John Plantagenet (“John soft-sword” to his subjects) is commonly regarded as a terrible king. This play shows us quite a different King John that the one we might have heard about: there’s nothing about the Sheriff of Nottingham or the Magna Charta, and only glancing reference to the great failure that gave him the mocking nickname “Lack-land:” he gave away the rich English territory of Normandy to the French King Philip as the price of preserving his rule (after John, English royalty for the first time had to actually live in England). The John we see is vain, superficial, conniving, and not too bright. He doesn’t sport a blond comb-over—but we get the idea why we’re seeing this show now.

This historical saga lurches through nonstop sudden changes that must have been even harder to live through than they are to follow: fights suddenly break out and are just as suddenly broken off; war is declared, then peace is brokered; the enemies team up, then they’re at war again. All this instability stems from John’s incompetent rule: at one point he orders a minion to murder a boy prince, then later rails against that same minion, yelling basically “why didn’t you stop me?” The henchman, moved by conscience, spares the prince, but the boy dies anyway in an unaccounted act of self-defenestration. King John is full of such “Shakespearean weirdness” —things that any student playwright would be made to edit out in the final draft—but give it the carnivalesque disorder of a Tarantino movie. The company—college students fueled by passion for their art—may not capture every nuance of the text, but they make up for it with intelligence and clarity. And it’s fascinating to see how the themes of the more famous plays— revenge, power, self-deception, violence, and bastardy— echo in this one.

Director Jake Russell Thompson keeps things moving along cinematically, adding touches of telling nonverbal business that keep the characters grounded in truth, with grace notes and irreverent flourishes that bring the play to life—like when the king pulls out a smart phone to play the theme music for his speeches. In the title role, Brandon Judah dominates the stage as a smirking narcissist, not devoid of charisma, who can’t get rid of that nagging feeling that he’s faking it. He’s a big baby in a crown. In these days of cross-gender casting we often see young women trying to convince us they’re old-time warriors; the evidently female Jeremy Labelle nails it. Towering over most of the other players, with blackened eye and primitive tattoos, her Faulconbridge is the sort who’s only happy when skulls are cracking—the very type who is drawn into the orbit of dictators.

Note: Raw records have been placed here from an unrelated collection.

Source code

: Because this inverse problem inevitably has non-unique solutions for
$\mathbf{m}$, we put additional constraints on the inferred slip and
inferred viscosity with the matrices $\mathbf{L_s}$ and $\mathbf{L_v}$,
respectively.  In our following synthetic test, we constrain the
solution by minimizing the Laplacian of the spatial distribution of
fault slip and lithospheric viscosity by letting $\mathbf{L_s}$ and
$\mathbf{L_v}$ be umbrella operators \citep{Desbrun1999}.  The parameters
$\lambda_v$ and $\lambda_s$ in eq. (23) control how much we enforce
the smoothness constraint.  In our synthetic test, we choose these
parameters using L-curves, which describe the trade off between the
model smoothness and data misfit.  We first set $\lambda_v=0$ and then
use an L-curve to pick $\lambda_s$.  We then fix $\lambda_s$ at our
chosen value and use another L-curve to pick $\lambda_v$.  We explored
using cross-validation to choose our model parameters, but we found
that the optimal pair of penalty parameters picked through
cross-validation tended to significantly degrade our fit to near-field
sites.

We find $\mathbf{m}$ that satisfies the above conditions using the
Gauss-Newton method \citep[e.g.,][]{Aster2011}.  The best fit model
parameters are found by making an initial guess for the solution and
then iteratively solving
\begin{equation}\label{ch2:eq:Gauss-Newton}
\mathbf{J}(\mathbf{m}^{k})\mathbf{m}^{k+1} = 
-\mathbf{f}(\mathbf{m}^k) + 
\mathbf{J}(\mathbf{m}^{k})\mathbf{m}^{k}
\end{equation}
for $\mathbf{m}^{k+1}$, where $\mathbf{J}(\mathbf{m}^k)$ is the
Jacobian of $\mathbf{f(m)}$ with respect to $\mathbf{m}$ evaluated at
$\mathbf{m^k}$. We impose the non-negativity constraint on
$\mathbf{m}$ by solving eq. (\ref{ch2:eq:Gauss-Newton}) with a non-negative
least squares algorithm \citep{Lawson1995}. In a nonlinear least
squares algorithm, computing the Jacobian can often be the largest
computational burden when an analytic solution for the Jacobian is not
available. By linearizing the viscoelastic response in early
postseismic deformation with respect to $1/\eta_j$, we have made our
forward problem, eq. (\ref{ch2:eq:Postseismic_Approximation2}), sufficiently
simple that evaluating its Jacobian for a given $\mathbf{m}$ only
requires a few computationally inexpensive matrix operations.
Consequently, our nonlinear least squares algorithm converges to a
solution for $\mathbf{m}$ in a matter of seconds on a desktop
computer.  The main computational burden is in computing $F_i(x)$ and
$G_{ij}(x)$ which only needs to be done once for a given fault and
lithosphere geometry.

Thanks to some very helpful program notes, we can mostly follow the overly-complicated relationships. Not every player achieves the diction we need to understand them; there are a few botched lines here and there, and a bit of sound and fury. But for the most part the performances have great integrity, clarity, and directness, adhering to their self-imposed challenge  “to take off fancy tricks, stop “acting,” and get to the truth of the text.” One of the most effective scenes, when John’s minion tells the boy that he must brutally lose his eyes, is delivered by Nick Hurtgen and Graham Billings in a near monotone hush. As the prince’s mother, Brittany Ann Meister shows both iron resolve and a deep emotional reservoir. Sarah Zapiain portrays a meddlesome papal legate as a hunched homunculus with a curious fascination for cupcakes. And Brandon Haut shows perhaps the most development as Louis the Dauphin, growing from a blushing groom to a brooding Hamlet-like avenger.

In the end, King John might not amount to much more than an antique political cartoon—but it’s so full of intrigue and juicy melodrama that, told with a blend of seriousness and irreverence by this dedicated journeyman company, it’s a consistently entertaining one, with parallels to our current state that are unmistakable to anyone who is willing to see them. It goes to show that politics under poor leadership becomes a royal clusterbleep —even back in Merrie Old England.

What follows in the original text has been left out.